Promotional Pricing Types & Examples
A promotional pricing definition or promotional discount definition covers a wide range of promo pricing tactics, including:
- Buy One Get One Free (BOGOF). To celebrate Youth Soccer Month, Chipotle customers who wore a youth soccer jersey could “score” a buy-one/get-one-free entree or kid’s meal during Labor Day weekend.
- Coupons. A coupon is a voucher entitling the holder to a discount for a particular product. TackleDirect, a brand that sells fishing gear, offers coupons to people who abandoned a shopping cart. Researchers found that the average cart abandonment rate is nearly 70%.
- Flash Sales. For a very short time—sometimes just hours—brands will slash their prices to unload excess inventory, acquire customers, or lift profits. Travel brand Globus boosted flash sale success by 20% by offering personalized promotions to the military. The company’s personalized promotion strategy reduced coupon abuse by 35% and took 75% less effort and resources to implement.
- Loyalty Programs. A loyalty program is a rewards program a company offers to its customers who frequently make purchases. Since it costs five to 25 times more to acquire a new customer than it does to retain an existing one, loyalty programs are a popular type of pricing promotion. The Virgin Atlantic Flying Club allows members to earn points that move them up to different tiers.
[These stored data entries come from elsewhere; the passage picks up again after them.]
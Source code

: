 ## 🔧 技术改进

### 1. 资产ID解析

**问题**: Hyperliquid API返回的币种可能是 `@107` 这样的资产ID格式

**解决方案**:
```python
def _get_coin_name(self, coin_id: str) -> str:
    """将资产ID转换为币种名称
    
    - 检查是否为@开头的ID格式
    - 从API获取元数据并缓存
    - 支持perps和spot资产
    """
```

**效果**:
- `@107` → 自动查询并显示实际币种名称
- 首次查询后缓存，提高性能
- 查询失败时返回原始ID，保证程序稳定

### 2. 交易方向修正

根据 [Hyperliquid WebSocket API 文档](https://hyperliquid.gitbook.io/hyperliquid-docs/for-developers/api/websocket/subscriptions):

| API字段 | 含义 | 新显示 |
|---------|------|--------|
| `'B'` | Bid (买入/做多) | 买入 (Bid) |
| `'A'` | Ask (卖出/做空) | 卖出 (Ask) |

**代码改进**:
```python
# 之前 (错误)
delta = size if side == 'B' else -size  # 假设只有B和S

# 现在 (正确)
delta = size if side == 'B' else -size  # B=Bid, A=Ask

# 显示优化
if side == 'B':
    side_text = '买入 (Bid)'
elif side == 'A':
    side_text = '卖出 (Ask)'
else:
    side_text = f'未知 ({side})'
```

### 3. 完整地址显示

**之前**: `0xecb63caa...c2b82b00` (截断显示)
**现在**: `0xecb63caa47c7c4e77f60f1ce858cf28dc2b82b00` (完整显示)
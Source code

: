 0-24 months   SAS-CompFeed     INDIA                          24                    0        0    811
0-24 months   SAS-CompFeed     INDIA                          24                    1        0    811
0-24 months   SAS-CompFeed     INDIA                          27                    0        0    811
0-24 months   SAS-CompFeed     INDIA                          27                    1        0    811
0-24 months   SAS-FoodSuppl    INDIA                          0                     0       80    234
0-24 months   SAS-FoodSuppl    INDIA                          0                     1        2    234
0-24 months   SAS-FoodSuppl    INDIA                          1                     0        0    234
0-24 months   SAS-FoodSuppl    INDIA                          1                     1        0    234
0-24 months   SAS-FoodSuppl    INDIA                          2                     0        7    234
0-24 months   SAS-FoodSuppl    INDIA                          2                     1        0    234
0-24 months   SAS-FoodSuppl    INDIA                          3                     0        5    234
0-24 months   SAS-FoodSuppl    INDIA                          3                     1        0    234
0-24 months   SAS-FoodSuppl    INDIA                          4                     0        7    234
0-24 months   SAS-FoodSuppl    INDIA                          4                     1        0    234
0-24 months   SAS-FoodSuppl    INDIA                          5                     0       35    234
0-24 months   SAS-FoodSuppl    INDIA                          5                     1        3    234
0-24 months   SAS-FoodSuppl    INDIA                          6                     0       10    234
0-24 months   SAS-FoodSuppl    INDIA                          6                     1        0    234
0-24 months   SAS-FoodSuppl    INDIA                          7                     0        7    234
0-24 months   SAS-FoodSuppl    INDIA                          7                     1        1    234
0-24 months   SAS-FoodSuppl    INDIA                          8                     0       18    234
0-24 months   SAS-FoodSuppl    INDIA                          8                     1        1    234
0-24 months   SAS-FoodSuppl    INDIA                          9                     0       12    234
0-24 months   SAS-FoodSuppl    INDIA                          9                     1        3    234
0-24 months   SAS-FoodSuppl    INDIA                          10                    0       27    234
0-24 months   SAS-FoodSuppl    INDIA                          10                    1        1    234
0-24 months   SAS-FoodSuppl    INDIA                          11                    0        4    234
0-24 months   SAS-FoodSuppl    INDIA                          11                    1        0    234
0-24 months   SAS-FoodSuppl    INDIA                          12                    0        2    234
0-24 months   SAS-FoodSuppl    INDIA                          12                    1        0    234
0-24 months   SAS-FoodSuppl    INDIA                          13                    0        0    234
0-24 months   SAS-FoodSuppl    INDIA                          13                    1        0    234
The higher the tier, the greater the benefits.
- Seasonal Tie-Ins. Certain times of the year, such as Black Friday, Cyber Monday, or Veterans Day are a good fit for promotional pricing. U.S. News & World Report offers a shopper’s guide on the best months to find the best deals.
(Hint: Memorial Day is prime time for appliance shopping.)
- Segment-Specific Promotions. An effective promotional pricing example targets certain buyer segments, such as students, teachers, seniors, or the military. Cheap Caribbean, a travel company that provides low-cost luxury vacation packages in the Caribbean, Mexico, and Central America, offers gated, personalized promotions to nurses. When the brand launched its first nurses program, it brought 8,000 new nurses into its travel club and reduced fraud by 36%.
How to Calculate the Best Promotional Pricing for Your Business
To avoid devaluing their brand, marketers should assess the feasibility of a discount and the length of the offer before setting a promotional price. A New York Times article lists three factors for determining if Groupon—possibly the most extreme form of promotional pricing—is a good strategy for brands:
- The Type of Business. Is there the capacity to support a huge spike in business? Does discounting align with your brand position? If you are a premium brand like Apple, you only discount select products at certain times of the year, such as laptops for during the back-to-school season. If you are a value brand like Kohl’s, a discount strategy might be one of your brand’s core attributes.
- Branding. Would offering a large discount damage the brand?
- The Math. How do the numbers add up? Eight critical calculations include:
- The incremental cost of sales (the actual cost percentage for a new customer)
- The amount of the average sale
- Redemption percentage
- Percentage of coupon users who are existing customers
- Number of coupons each customer buys
- Percentage of coupon customers who become regular customers
- The advertising value of promoting the business to a large number of people
- The normal customer acquisition cost through advertising
Another key calculation is the repeat purchase rate of a newly acquired customer. Frequent discounts condition a brand’s consumers to wait for a reduced price they know will eventually come. A promotional pricing strategy is successful only when it helps a brand acquire high-value, repeat customers who aren’t conditioned to expect discounts. The best promotions are selective, targeted, and strategic.